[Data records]
**********
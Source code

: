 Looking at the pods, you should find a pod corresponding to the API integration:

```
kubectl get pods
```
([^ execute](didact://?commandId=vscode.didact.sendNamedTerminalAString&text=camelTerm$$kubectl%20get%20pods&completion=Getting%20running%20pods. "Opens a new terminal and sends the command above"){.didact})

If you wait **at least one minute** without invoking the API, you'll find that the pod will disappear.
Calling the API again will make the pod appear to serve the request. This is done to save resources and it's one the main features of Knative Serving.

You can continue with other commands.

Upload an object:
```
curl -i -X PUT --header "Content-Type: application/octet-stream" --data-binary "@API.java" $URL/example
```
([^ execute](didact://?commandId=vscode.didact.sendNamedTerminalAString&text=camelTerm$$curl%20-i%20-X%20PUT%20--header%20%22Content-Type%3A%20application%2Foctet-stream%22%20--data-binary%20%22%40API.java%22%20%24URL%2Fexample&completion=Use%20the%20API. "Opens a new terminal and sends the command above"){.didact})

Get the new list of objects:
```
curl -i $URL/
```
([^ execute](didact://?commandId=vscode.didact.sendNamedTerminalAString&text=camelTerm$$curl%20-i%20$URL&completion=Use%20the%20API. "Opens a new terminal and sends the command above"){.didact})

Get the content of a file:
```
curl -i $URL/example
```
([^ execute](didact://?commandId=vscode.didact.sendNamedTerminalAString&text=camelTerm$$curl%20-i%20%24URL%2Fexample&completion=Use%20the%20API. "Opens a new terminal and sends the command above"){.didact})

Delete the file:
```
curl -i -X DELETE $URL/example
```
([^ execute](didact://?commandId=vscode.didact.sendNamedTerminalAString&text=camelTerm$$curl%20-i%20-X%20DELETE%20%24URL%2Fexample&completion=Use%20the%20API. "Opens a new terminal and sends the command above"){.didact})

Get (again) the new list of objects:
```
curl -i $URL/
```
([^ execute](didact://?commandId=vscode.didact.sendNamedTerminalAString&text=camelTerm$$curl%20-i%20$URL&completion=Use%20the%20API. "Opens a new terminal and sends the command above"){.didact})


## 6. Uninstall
**********
WORK ITEM - Please show every line of the entries above that contains the word "Type".

THE COMPLETED TASK -
curl -i -X PUT --header "Content-Type: application/octet-stream" --data-binary "@API.java" $URL/example
([^ execute](didact://?commandId=vscode.didact.sendNamedTerminalAString&text=camelTerm$$curl%20-i%20-X%20PUT%20--header%20%22Content-Type%3A%20application%2Foctet-stream%22%20--data-binary%20%22%40API.java%22%20%24URL%2Fexample&completion=Use%20the%20API. "Opens a new terminal and sends the command above"){.didact})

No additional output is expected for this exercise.